Just why is inequality ‘a drag?’ Why is it that ‘big divides in wealth and power have hollowed out republics before and could do so again?’ Notice the clear cause and effect here.
Most of the column summarises facts on inequality, which are not important to the title and the thesis. Here is the ‘why’ part:
‘A report written by the chief US economist of Standard & Poor’s, and another from Morgan Stanley, agree that inequality is not only rising but having damaging effects on the US economy.
…These reports bring out two economic consequences of rising inequality: weak demand and lagging progress in raising educational levels.
…The economy will not become buoyant again without a redistribution of income towards spenders or the emergence of another source of demand.

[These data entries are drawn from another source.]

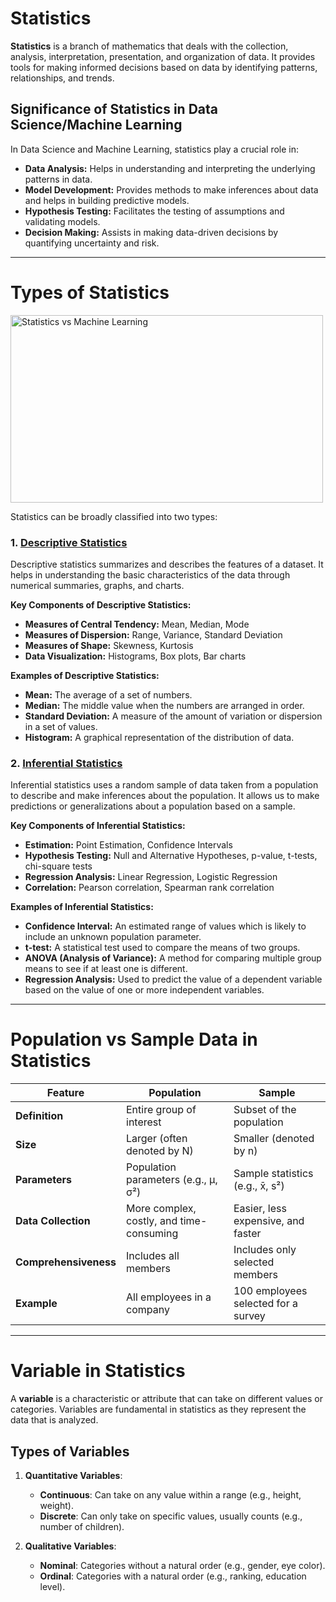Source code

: # Statistics

**Statistics** is a branch of mathematics that deals with the collection, analysis, interpretation, presentation, and organization of data. It provides tools for making informed decisions based on data by identifying patterns, relationships, and trends.
## Significance of Statistics in Data Science/Machine Learning

In Data Science and Machine Learning, statistics play a crucial role in:

- **Data Analysis:** Helps in understanding and interpreting the underlying patterns in data.
- **Model Development:** Provides methods to make inferences about data and helps in building predictive models.
- **Hypothesis Testing:** Facilitates the testing of assumptions and validating models.
- **Decision Making:** Assists in making data-driven decisions by quantifying uncertainty and risk.
___________________________________
# Types of Statistics

<img src="https://encrypted-tbn0.gstatic.com/images?q=tbn:ANd9GcRypl66gx5dsYqvj15qKq1Do5iQMbVWp3Ml3g&s" alt="Statistics vs Machine Learning" height="300px" width="500px">

Statistics can be broadly classified into two types:

### 1. [Descriptive Statistics](descriptive.md)

Descriptive statistics summarizes and describes the features of a dataset. It helps in understanding the basic characteristics of the data through numerical summaries, graphs, and charts.

**Key Components of Descriptive Statistics:**
- **Measures of Central Tendency:** Mean, Median, Mode
- **Measures of Dispersion:** Range, Variance, Standard Deviation
- **Measures of Shape:** Skewness, Kurtosis
- **Data Visualization:** Histograms, Box plots, Bar charts

**Examples of Descriptive Statistics:**
- **Mean:** The average of a set of numbers.
- **Median:** The middle value when the numbers are arranged in order.
- **Standard Deviation:** A measure of the amount of variation or dispersion in a set of values.
- **Histogram:** A graphical representation of the distribution of data.

### 2. [Inferential Statistics](inferential.md)

Inferential statistics uses a random sample of data taken from a population to describe and make inferences about the population. It allows us to make predictions or generalizations about a population based on a sample.

**Key Components of Inferential Statistics:**
- **Estimation:** Point Estimation, Confidence Intervals
- **Hypothesis Testing:** Null and Alternative Hypotheses, p-value, t-tests, chi-square tests
- **Regression Analysis:** Linear Regression, Logistic Regression
- **Correlation:** Pearson correlation, Spearman rank correlation

**Examples of Inferential Statistics:**
- **Confidence Interval:** An estimated range of values which is likely to include an unknown population parameter.
- **t-test:** A statistical test used to compare the means of two groups.
- **ANOVA (Analysis of Variance):** A method for comparing multiple group means to see if at least one is different.
- **Regression Analysis:** Used to predict the value of a dependent variable based on the value of one or more independent variables.
___________________________________
# Population vs Sample Data in Statistics


| Feature                | Population                              | Sample                                  |
|------------------------|-----------------------------------------|-----------------------------------------|
| **Definition**         | Entire group of interest                | Subset of the population                |
| **Size**               | Larger (often denoted by N)             | Smaller (denoted by n)                  |
| **Parameters**         | Population parameters (e.g., μ, σ²)     | Sample statistics (e.g., x̄, s²)        |
| **Data Collection**    | More complex, costly, and time-consuming| Easier, less expensive, and faster      |
| **Comprehensiveness**  | Includes all members                    | Includes only selected members          |
| **Example**            | All employees in a company              | 100 employees selected for a survey     |
____________________________________________

# Variable in Statistics

A **variable** is a characteristic or attribute that can take on different values or categories. Variables are fundamental in statistics as they represent the data that is analyzed.

## Types of Variables

1. **Quantitative Variables**: 
   - **Continuous**: Can take on any value within a range (e.g., height, weight).
   - **Discrete**: Can only take on specific values, usually counts (e.g., number of children).

2. **Qualitative Variables**: 
   - **Nominal**: Categories without a natural order (e.g., gender, eye color).
   - **Ordinal**: Categories with a natural order (e.g., ranking, education level).
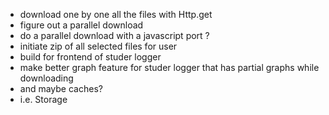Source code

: - download one by one all the files with Http.get
- figure out a parallel download
- do a parallel download with a javascript port ?
- initiate zip of all selected files for user
- build for frontend of studer logger
- make better graph feature for studer logger that has partial graphs
  while downloading
- and maybe caches?
- i.e. Storage
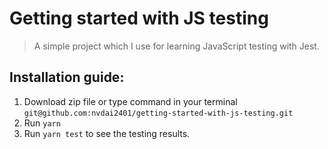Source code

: # Getting started with JS testing
> A simple project which I use for learning JavaScript testing with Jest.

## Installation guide:
 1. Download zip file or type command in your terminal `git@github.com:nvdai2401/getting-started-with-js-testing.git`
 2. Run `yarn`
 3. Run `yarn test` to see the testing results.

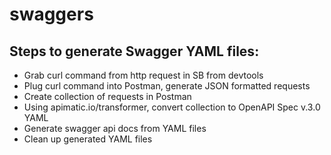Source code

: # swaggers

## Steps to generate Swagger YAML files:
- Grab curl command from http request in SB from devtools
- Plug curl command into Postman, generate JSON formatted requests
- Create collection of requests in Postman
- Using apimatic.io/transformer, convert collection to OpenAPI Spec v.3.0 YAML
- Generate swagger api docs from YAML files
- Clean up generated YAML files
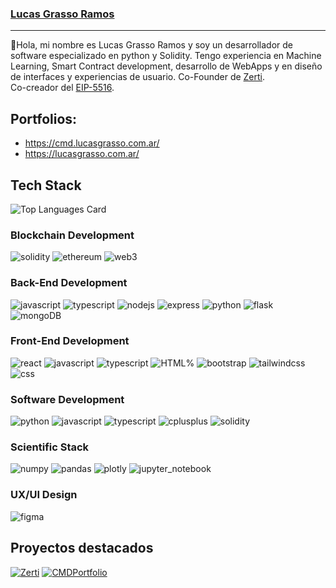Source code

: ### [Lucas Grasso Ramos](https://lucasgrasso.com.ar/)
---

👋Hola, mi nombre es Lucas Grasso Ramos y soy un desarrollador de software especializado en python y Solidity. Tengo experiencia en Machine Learning, Smart Contract development, desarrollo de WebApps y en diseño de interfaces y experiencias de usuario. Co-Founder de [Zerti](https://zerti.com.ar/).  
Co-creador del [EIP-5516](https://eips.ethereum.org/EIPS/eip-5516).

## Portfolios:
* https://cmd.lucasgrasso.com.ar/
* https://lucasgrasso.com.ar/

## Tech Stack
![Top Languages Card](https://github-readme-stats.vercel.app/api/top-langs/?username=LucasGrasso&layout=compact&theme=dark)

### Blockchain Development
![solidity](https://img.shields.io/badge/Solidity-363636?style=for-the-badge&logo=solidity&logoColor=white)
![ethereum](https://img.shields.io/badge/Ethereum-3C3C3D?style=for-the-badge&logo=ethereum&logoColor=white)
![web3](https://img.shields.io/badge/Web_3-F16822?style=for-the-badge&logo=web3.js&logoColor=white)

### Back-End Development

![javascript](https://img.shields.io/badge/JavaScript-323330?style=for-the-badge&logo=javascript&logoColor=F7DF1E)
![typescript](https://img.shields.io/badge/TypeScript-007acc?style=for-the-badge&logo=typescript&logoColor=white)
![nodejs](https://img.shields.io/badge/Node.JS-339933?style=for-the-badge&logo=node.js&logoColor=white)
![express](https://img.shields.io/badge/Express.js-000000?style=for-the-badge&logo=express&logoColor=white)
![python](https://img.shields.io/badge/Python-3776AB?style=for-the-badge&logo=python&logoColor=white)
![flask](https://img.shields.io/badge/Flask-000000?style=for-the-badge&logo=flask&logoColor=white)
![mongoDB](https://img.shields.io/badge/MongoDB-3FA037?style=for-the-badge&logo=mongodb&logoColor=white)

### Front-End Development
![react](https://img.shields.io/badge/React.js-61DBFB?style=for-the-badge&logo=react&logoColor=black)
![javascript](https://img.shields.io/badge/JavaScript-323330?style=for-the-badge&logo=javascript&logoColor=F7DF1E)
![typescript](https://img.shields.io/badge/TypeScript-007acc?style=for-the-badge&logo=typescript&logoColor=white)
![HTML%](https://img.shields.io/badge/HTML-f06529?style=for-the-badge&logo=HTML5&logoColor=white)
![bootstrap](https://img.shields.io/badge/Bootstrap-563D7C?style=for-the-badge&logo=bootstrap&logoColor=white)
![tailwindcss](https://img.shields.io/badge/TailwindCss-06B6D4?style=for-the-badge&logo=tailwindcss&logoColor=white)
![css](https://img.shields.io/badge/CSS-1572B6?style=for-the-badge&logo=css3&logoColor=white)

### Software Development
![python](https://img.shields.io/badge/Python-3776AB?style=for-the-badge&logo=python&logoColor=white)
![javascript](https://img.shields.io/badge/JavaScript-323330?style=for-the-badge&logo=javascript&logoColor=F7DF1E)
![typescript](https://img.shields.io/badge/TypeScript-007acc?style=for-the-badge&logo=typescript&logoColor=white)
![cplusplus](https://img.shields.io/badge/C++-F16822?style=for-the-badge&logo=cplusplus&logoColor=white)
![solidity](https://img.shields.io/badge/Solidity-363636?style=for-the-badge&logo=solidity&logoColor=white)

### Scientific Stack
![numpy](https://img.shields.io/badge/NumPy-00aae4?style=for-the-badge&logo=numpy&logoColor=white)
![pandas](https://img.shields.io/badge/Pandas-9B26B6?style=for-the-badge&logo=pandas&logoColor=white)
![plotly](https://img.shields.io/badge/Plotly-3776AB?style=for-the-badge&logo=plotly&logoColor=white)
![jupyter_notebook](https://img.shields.io/badge/Jupyter-F37626?style=for-the-badge&logo=jupyter&logoColor=white)

### UX/UI Design
![figma](https://img.shields.io/badge/Figma-AA336A?style=for-the-badge&logo=figma&logoColor=white)

## Proyectos destacados
[![Zerti](https://github-readme-stats.vercel.app/api/pin/?username=ZertiApp&repo=Zerti&theme=dark&show_owner=true)](https://github.com/ZertiApp/Zerti)
[![CMDPortfolio](https://github-readme-stats.vercel.app/api/pin/?username=LucasGrasso&repo=CMDPortfolio&theme=dark&show_owner=true)](https://github.com/LucasGrasso/CMDPortfolio)
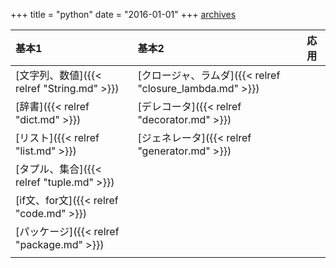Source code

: +++
title = "python"
date = "2016-01-01"
+++
[archives](/tags/python/)

基本1                                  | 基本2| 応用
:----------------------------------- | :----------------------------------------------| :----------------------------------------------
[文字列、数値]({{< relref "String.md" >}}) | [クロージャ、ラムダ]({{< relref "closure_lambda.md" >}}) |
[辞書]({{< relref "dict.md" >}})       | [デレコータ]({{< relref "decorator.md" >}}) |
[リスト]({{< relref "list.md" >}})      | [ジェネレータ]({{< relref "generator.md" >}}) |
[タプル、集合]({{< relref "tuple.md" >}})  | |
[if文、for文]({{< relref "code.md" >}}) | |
[パッケージ]({{< relref "package.md" >}}) | |
                                     | |
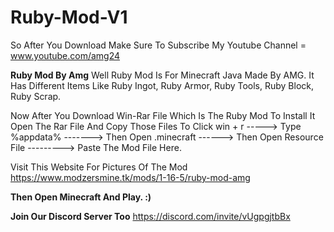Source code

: # Ruby-Mod-V1
So After You Download Make Sure To Subscribe My Youtube Channel = www.youtube.com/amg24

**Ruby Mod By Amg**
Well Ruby Mod Is For Minecraft Java Made By AMG. It Has Different Items Like Ruby Ingot, Ruby Armor, Ruby Tools, Ruby Block, Ruby Scrap. 

Now After You Download Win-Rar File Which Is The Ruby Mod
To Install It Open The Rar File And Copy Those Files To
Click win + r -----> Type %appdata% -------> Then Open .minecraft ------> Then Open Resource File ---------> Paste The Mod File Here. 

Visit This Website For Pictures Of The Mod https://www.modzersmine.tk/mods/1-16-5/ruby-mod-amg

**Then Open Minecraft And Play. :)**

**Join Our Discord Server Too** https://discord.com/invite/vUgpgjtbBx
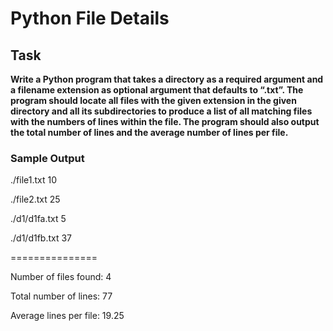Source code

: # Python File Details

## Task

**Write a Python program that takes a directory as a required argument and a filename extension as optional argument that defaults to “.txt”. The program should locate all files with the given extension in the given directory and all its subdirectories to produce a list of all matching files with the numbers of lines within the file. The program should also output the total number of lines and the average number of lines per file.**

### Sample Output
./file1.txt 10 

./file2.txt 25

./d1/d1fa.txt 5

./d1/d1fb.txt 37

===============

Number of files found: 4

Total number of lines: 77

Average lines per file: 19.25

…The “secular stagnation” in demand, to which Lawrence Summers, the former US Treasury secretary, has referred, is related to shifts in the distribution of income.’
Aha, inequality is a drag because a ‘report’ says so. And the ‘report’ says we have to confiscate the wealth of the rich and give it to the government because the rich, and our economies overall, don’t spend enough. (Except, as reviewed last week, when the rich are spending too much.)
I reviewed the S&P report before. The grand total sum of documentation it offered for this proposition was a quote from Robert Reich, opining that the marginal propensity to consume of the poor was greater than that of the rich. Wolf cites Larry Summers, but if you actually read him, Larry is admirably clear that he has neither model, measurement (of strongly negative ‘natural rate’ of interest), or test; it’s an idea resurrected from a 75 year old speech that he thinks might be worth investigation.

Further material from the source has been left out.